The harmful economic fallout from the Machinists Union’s decision November 13th to reject Boeing’s long-term contract offer continues. Moody’s Weekly Credit Outlook on U.S. Public Finance for November 21st reports the union decision is “…increasing the likelihood the company will pursue out-of-state manufacturing locations to produce its new 777X jetliners.” If that happens, “it would be a credit negative for the State of Washington,” according to Moody’s analyst Andrea Unsworth.
The severity of the economic hit state is undeniable. Moody’s reports “…the agreement would have ensured that thousands of high-paying, highly skilled aerospace manufacturing jobs stay in the region,” and, “The company and its suppliers, employees and other related companies generated approximately $76 billion in economic activity for the state in 2012.” The analysis notes the devastating impact such a loss in economic activity would have on state and local sales tax collections and on state Business and Occupation tax collections.

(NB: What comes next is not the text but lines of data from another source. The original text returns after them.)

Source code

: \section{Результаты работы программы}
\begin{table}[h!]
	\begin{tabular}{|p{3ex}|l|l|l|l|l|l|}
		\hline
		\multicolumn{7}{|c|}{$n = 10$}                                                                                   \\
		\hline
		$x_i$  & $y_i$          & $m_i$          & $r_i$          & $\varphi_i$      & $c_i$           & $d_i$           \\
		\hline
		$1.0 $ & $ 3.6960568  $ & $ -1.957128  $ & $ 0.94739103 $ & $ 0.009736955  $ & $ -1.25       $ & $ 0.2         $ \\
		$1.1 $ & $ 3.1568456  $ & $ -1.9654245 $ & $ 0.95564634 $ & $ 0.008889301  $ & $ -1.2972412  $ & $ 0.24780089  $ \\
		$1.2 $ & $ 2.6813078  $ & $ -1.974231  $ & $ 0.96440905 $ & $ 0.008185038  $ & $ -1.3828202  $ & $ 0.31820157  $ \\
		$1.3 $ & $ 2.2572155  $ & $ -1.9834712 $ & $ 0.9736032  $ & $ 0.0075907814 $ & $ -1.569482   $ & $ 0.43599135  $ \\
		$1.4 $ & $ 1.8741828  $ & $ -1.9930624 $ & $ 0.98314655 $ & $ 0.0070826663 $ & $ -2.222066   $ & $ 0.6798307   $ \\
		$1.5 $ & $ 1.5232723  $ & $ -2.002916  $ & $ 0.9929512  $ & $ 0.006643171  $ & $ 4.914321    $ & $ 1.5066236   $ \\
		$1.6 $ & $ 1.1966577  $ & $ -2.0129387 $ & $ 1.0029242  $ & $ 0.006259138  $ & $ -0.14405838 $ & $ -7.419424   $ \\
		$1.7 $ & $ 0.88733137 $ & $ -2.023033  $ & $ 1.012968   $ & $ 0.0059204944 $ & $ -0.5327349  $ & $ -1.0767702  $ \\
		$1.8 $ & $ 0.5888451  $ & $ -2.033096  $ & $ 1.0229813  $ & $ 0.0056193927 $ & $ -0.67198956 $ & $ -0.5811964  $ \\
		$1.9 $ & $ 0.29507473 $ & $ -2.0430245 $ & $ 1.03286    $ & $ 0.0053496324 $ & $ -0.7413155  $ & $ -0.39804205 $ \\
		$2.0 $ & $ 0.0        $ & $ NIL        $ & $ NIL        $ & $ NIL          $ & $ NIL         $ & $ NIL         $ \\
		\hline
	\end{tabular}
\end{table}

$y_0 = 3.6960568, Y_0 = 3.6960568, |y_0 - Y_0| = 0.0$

The bad news is the culmination of policies long pursued by Democratic office-holders that have enhanced the power of their union allies. A series of Democratic governors have consistently blocked worker-rights reforms that would have reduced the power of unions to disrupt the state’s manufacturing economy.

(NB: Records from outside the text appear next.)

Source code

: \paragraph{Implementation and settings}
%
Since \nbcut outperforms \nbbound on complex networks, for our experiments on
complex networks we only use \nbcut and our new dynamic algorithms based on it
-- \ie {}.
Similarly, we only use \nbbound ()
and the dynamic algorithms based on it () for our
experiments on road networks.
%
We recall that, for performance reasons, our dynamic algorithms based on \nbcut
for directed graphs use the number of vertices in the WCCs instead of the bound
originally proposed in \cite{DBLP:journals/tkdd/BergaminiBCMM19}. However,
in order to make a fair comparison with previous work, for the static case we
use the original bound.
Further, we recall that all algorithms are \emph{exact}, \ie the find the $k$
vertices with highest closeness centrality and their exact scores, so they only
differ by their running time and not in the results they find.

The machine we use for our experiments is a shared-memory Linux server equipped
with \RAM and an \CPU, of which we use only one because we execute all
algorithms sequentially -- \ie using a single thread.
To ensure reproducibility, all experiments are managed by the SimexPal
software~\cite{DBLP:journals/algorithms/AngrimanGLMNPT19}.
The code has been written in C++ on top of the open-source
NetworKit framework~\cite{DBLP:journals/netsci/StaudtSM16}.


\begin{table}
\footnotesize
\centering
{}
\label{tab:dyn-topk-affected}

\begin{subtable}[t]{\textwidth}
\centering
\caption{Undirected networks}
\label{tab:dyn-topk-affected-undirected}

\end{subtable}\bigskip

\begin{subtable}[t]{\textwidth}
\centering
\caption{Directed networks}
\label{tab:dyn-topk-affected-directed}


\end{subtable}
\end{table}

For example, In Governor Gary Locke signed legislation giving public sector unions collective bargaining power within the state budget, meaning increases in pay, benefits and unions dues collections are decided outside the legislative process. Christine Gregoire was a close political ally of labor unions, increasing taxes in 2005 and pumping millions of additional money into spending which in turn, through mandatory dues, enriched union bank accounts.
For Governor Jay Inslee, union money was a key element in his campaign for governor. In return, he remains stoutly opposed to worker choice legislation or any reform that would limit the political and economic influence of unions. Even the skilled machinists who voted for the contract offer and want to work on Boeing’s 777X airplane under the new employee plan will be barred from doing so by mandatory union rules.

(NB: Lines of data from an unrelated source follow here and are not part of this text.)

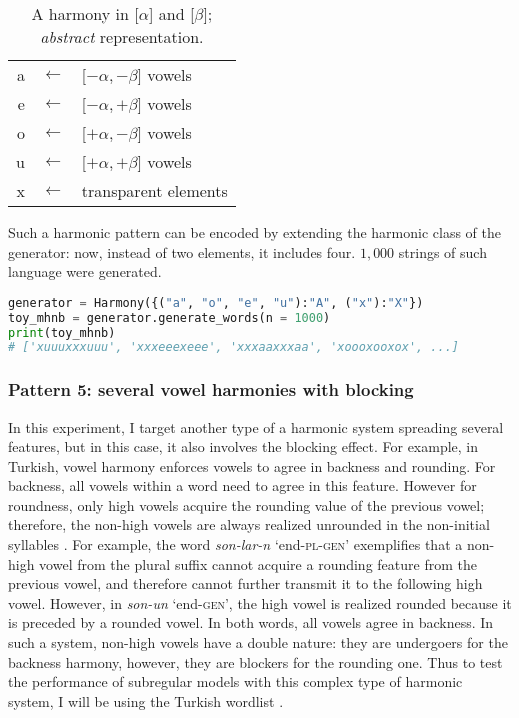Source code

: \begin{table}[h!]
\begin{center}
\begin{tabular}{rcl}
a & $\leftarrow$ & {[}$-\alpha, -\beta${]} vowels \\
e & $\leftarrow$ & {[}$-\alpha, +\beta${]} vowels \\
o & $\leftarrow$ & {[}$+\alpha, -\beta${]} vowels \\
u & $\leftarrow$ & {[}$+\alpha, +\beta${]} vowels \\
x & $\leftarrow$ & transparent elements
\end{tabular}
\end{center}
\caption{A harmony in {[}$\alpha${]} and {[}$\beta${]}; \emph{abstract} representation.}
\label{mhnbmap}
\end{table}

Such a harmonic pattern can be encoded by extending the harmonic class of the generator: now, instead of two elements, it includes four.
$1,000$ strings of such language were generated.

\begin{lstlisting}[language=Python]
generator = Harmony({("a", "o", "e", "u"):"A", ("x"):"X"})
toy_mhnb = generator.generate_words(n = 1000)
print(toy_mhnb)
# ['xuuuxxxuuu', 'xxxeeexeee', 'xxxaaxxxaa', 'xoooxooxox', ...]
\end{lstlisting}

\subsubsection{Pattern 5: several vowel harmonies with blocking}

In this experiment, I target another type of a harmonic system spreading several features, but in this case, it also involves the blocking effect.
For example, in Turkish, vowel harmony enforces vowels to agree in backness and rounding.
For backness, all vowels within a word need to agree in this feature.
However for roundness, only high vowels acquire the rounding value of the previous vowel; therefore, the non-high vowels are always realized unrounded in the non-initial syllables \citep{Levi2001,Kramer2003}.
For example, the word \emph{son-lar-\textturnm n} `end-\textsc{pl-gen}' exemplifies that a non-high vowel from the plural suffix cannot acquire a rounding feature from the previous vowel, and therefore cannot further transmit it to the following high vowel.
However, in \emph{son-un} `end-\textsc{gen}', the high vowel is realized rounded because it is preceded by a rounded vowel.
In both words, all vowels agree in backness.
In such a system, non-high vowels have a double nature: they are undergoers for the backness harmony, however, they are blockers for the rounding one.
Thus to test the performance of subregular models with this complex type of harmonic system, I will be using the Turkish wordlist \href{http://www.swarthmore.edu/SocSci/harmony/public_html/dummyresults.html}{\faChain} \citep{HarrisonEtAl2004}.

In 2008 the Machinists Union went on strike for eight weeks, costing Boeing an estimated $100 million a day. The company wanted a new agreement that would ensure the labor peace in the aerospace sector at least through 2024. The union said no. Their refusal may downgrade Washington’s credit rating and deliver a major political blow to Jay Inslee. Given the risks they face, Democrats may wish they had found ways to reduce the union’s ability to hurt the aerospace industry when they had the chance.